What happens to the IP address? We use it for one last thing. We look up the visitor's approximate location. Once we get the location data, we immediately discard the IP address. It's never stored anywhere.
Instead of storing precise coordinates like other analytics providers, we only store the city, region, country and geoname ID. When we do need coordinates, we derive the city center coordinates from this ID. This means two people on opposite sides of New York for example will both show up at the exact same coordinates. They both appear at the center of New York.
This provides an additional layer of privacy for your visitors.
After processing, your analytics data is stored in ClickHouse, a super-fast database designed for analytics.
We organize your data into four main buckets:
| Data type | What's stored |
|---|---|
| Events | Every pageview, click, and custom event with the anonymous signature, browser info, location data, and page details. Think of this as the raw activity log. |
| Sessions | Aggregated data about visitor sessions. This includes how long they stayed, how many pages they viewed, bounce rates, and other session metrics. This is computed from the events data. |
| Profiles | Anonymous visitor profiles that can optionally include personal information (name, email), if you happen to use our identify feature. |
| Performance | Core Web Vitals metrics (LCP, CLS, INP, FCP, TTFB) for each visitor's page visit. |
Most data is retained indefinitely while your account is active, except for performance metrics which are automatically deleted after one year.

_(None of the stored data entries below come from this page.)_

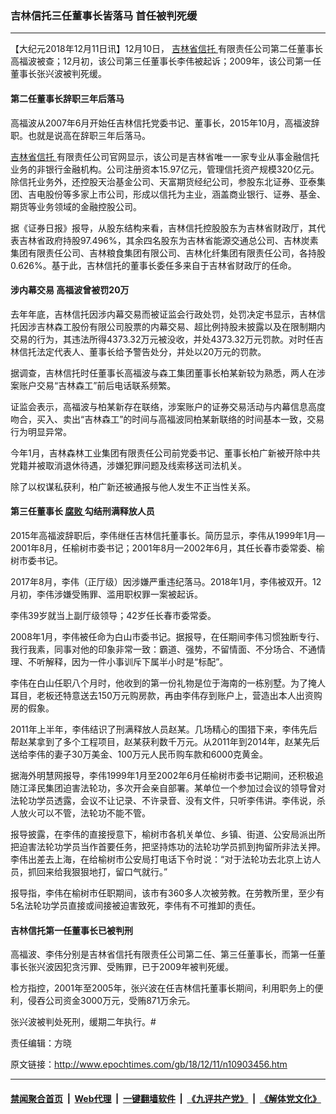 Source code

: ### 吉林信托三任董事长皆落马 首任被判死缓
------------------------

<p>
 【大纪元2018年12月11日讯】12月10日，
 <a href="http://www.epochtimes.com/gb/tag/%E5%90%89%E6%9E%97%E7%9C%81%E4%BF%A1%E6%89%98.html">
  吉林省信托
 </a>
 有限责任公司第二任董事长高福波被查；12月初，该公司第三任董事长李伟被起诉；2009年，该公司第一任董事长张兴波被判死缓。
</p>
<h4>
 第二任董事长辞职三年后落马
</h4>
<p>
 高福波从2007年6月开始任吉林信托党委书记、董事长，2015年10月，高福波辞职。也就是说高在辞职三年后落马。
</p>
<p>
 <a href="http://www.epochtimes.com/gb/tag/%E5%90%89%E6%9E%97%E7%9C%81%E4%BF%A1%E6%89%98.html">
  吉林省信托
 </a>
 有限责任公司官网显示，该公司是吉林省唯一一家专业从事金融信托业务的非银行金融机构。公司注册资本15.97亿元，管理信托资产规模320亿元。除信托业务外，还控股天治基金公司、天富期货经纪公司，参股东北证券、亚泰集团、吉电股份等多家上市公司，形成以信托为主业，涵盖商业银行、证券、基金、期货等业务领域的金融控股公司。
</p>
<p>
 据《证券日报》报导，从股东结构来看，吉林信托控股股东为吉林省财政厅，其代表吉林省政府持股97.496%，其余四名股东为吉林省能源交通总公司、吉林炭素集团有限责任公司、吉林粮食集团有限公司、吉林化纤集团有限责任公司，各持股0.626%。基于此，吉林信托的董事长委任多来自于吉林省财政厅的任命。
</p>
<h4>
 涉内幕交易 高福波曾被罚20万
</h4>
<p>
 去年年底，吉林信托因涉内幕交易而被证监会行政处罚，处罚决定书显示，吉林信托因涉吉林森工股份有限公司股票的内幕交易、超比例持股未披露以及在限制期内交易的行为，其违法所得4373.32万元被没收，并处4373.32万元罚款。对时任吉林信托法定代表人、董事长给予警告处分，并处以20万元的罚款。
</p>
<p>
 据调查，吉林信托时任董事长高福波与森工集团董事长柏某新较为熟悉，两人在涉案账户交易“吉林森工”前后电话联系频繁。
</p>
<p>
 证监会表示，高福波与柏某新存在联络，涉案账户的证券交易活动与内幕信息高度吻合，买入、卖出“吉林森工”的时间与高福波同柏某新联络的时间基本一致，交易行为明显异常。
</p>
<p>
 今年1月，吉林森林工业集团有限责任公司前党委书记、董事长柏广新被开除中共党籍并被取消退休待遇，涉嫌犯罪问题及线索移送司法机关。
</p>
<p>
 除了以权谋私获利，柏广新还被通报与他人发生不正当性关系。
</p>
<h4>
 第三任董事长
 <a href="http://www.epochtimes.com/gb/tag/%E8%85%90%E8%B4%A5.html">
  腐败
 </a>
 勾结刑满释放人员
</h4>
<p>
 2015年高福波辞职后，李伟继任吉林信托董事长。简历显示，李伟从1999年1月—2001年8月，任榆树市委书记；2001年8月—2002年6月，其任长春市委常委、榆树市委书记。
</p>
<p>
 2017年8月，李伟（正厅级）因涉嫌严重违纪落马。2018年1月，李伟被双开。12月初，李伟涉嫌受贿罪、滥用职权罪一案被起诉。
</p>
<p>
 李伟39岁就当上副厅级领导；42岁任长春市委常委。
</p>
<p>
 2008年1月，李伟被任命为白山市委书记。据报导，在任期间李伟习惯独断专行、我行我素，同事对他的印象非常一致：霸道、强势，不留情面、不分场合、不通情理、不听解释，因为一件小事训斥下属半小时是“标配”。
</p>
<p>
 李伟在白山任职八个月时，他收到的第一份礼物是位于海南的一栋别墅。为了掩人耳目，老板还特意送去150万元购房款，再由李伟存到账户上，营造出本人出资购房的假象。
</p>
<p>
 2011年上半年，李伟结识了刑满释放人员赵某。几场精心的围猎下来，李伟先后帮赵某拿到了多个工程项目，赵某获利数千万元。从2011年到2014年，赵某先后送给李伟的妻子30万美金、100万元人民币购车款和6000克黄金。
</p>
<p>
 据海外明慧网报导，李伟1999年1月至2002年6月任榆树市委书记期间，还积极追随江泽民集团迫害法轮功，多次开会亲自部署。某单位一个参加过会议的领导曾对法轮功学员透露，会议不让记录、不许录音、没有文件，只听李伟讲。李伟说，杀人放火可以不管，法轮功不能不管。
</p>
<p>
 报导披露，在李伟的直接授意下，榆树市各机关单位、乡镇、街道、公安局派出所把迫害法轮功学员当作首要任务，把坚持炼功的法轮功学员抓到拘留所非法关押。李伟出差去上海，在给榆树市公安局打电话下令时说：“对于法轮功去北京上访人员，抓回来给我狠狠地打，留口气就行。”
</p>
<p>
 报导指，李伟在榆树市任职期间，该市有360多人次被劳教。在劳教所里，至少有5名法轮功学员直接或间接被迫害致死，李伟有不可推卸的责任。
</p>
<h4>
 吉林信托第一任董事长已被判刑
</h4>
<p>
 高福波、李伟分别是吉林省信托有限责任公司第二任、第三任董事长，而第一任董事长张兴波因犯贪污罪、受贿罪，已于2009年被判死缓。
</p>
<p>
 检方指控，2001年至2005年，张兴波在任吉林信托董事长期间，利用职务上的便利，侵吞公司资金3000万元，受贿871万余元。
</p>
<p>
 张兴波被判处死刑，缓期二年执行。#
</p>
<p>
 责任编辑：方晓
</p>

原文链接：http://www.epochtimes.com/gb/18/12/11/n10903456.htm


------------------------
#### [禁闻聚合首页](https://github.com/gfw-breaker/banned-news/blob/master/README.md) &nbsp;|&nbsp; [Web代理](https://github.com/gfw-breaker/open-proxy/blob/master/README.md) &nbsp;|&nbsp; [一键翻墙软件](https://github.com/gfw-breaker/nogfw/blob/master/README.md) &nbsp;|&nbsp; [《九评共产党》](https://github.com/gfw-breaker/9ping.md/blob/master/README.md#九评之一评共产党是什么) &nbsp;|&nbsp; [《解体党文化》](https://github.com/gfw-breaker/jtdwh.md/blob/master/README.md#绪论)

Long-term retention is part of the product so you can understand how your website and business change over years. You can delete your project or account at any time to remove your analytics data from our servers.
Events aren't stored immediately. Instead, they're queued for background processing, which allows us to batch operations efficiently and apply additional privacy protections before anything hits the database.
We work with a small number of carefully chosen partners to deliver our service. Here's exactly who has access to what.
| Partner | What they do for us |
|---|---|
| Hetzner | European hosting company that provides the physical servers where your analytics data lives. They host our databases in Germany but never see or access your data. |
| Cloudflare | Delivers our tracking script via their global CDN, hosts our website and dashboard, and protects our API. Raw analytics data is sent directly to our EU servers and never passes through Cloudflare. |
| Resend | Sends you emails about your account, billing, and product updates. They don't have access to your analytics data. |
| Stripe | Handles payment processing and revenue tracking features. They only see payment-related data, not your website analytics. |
| Mapbox | Powers the maps in your realtime dashboard. They provide map tiles but don't see individual visitor data. |
We believe transparency builds trust. That's why we've walked you through exactly how your data flows through our system, what we collect, and how we protect your visitors' privacy.
Unlike many analytics providers, we don't have hidden data collection, we don't sell your data to third parties, and we don't use your website data for our own business purposes. Your data belongs to you.
We're committed to maintaining this level of transparency. If you have questions about how we handle data or want clarification on any part of this policy, we're here to help.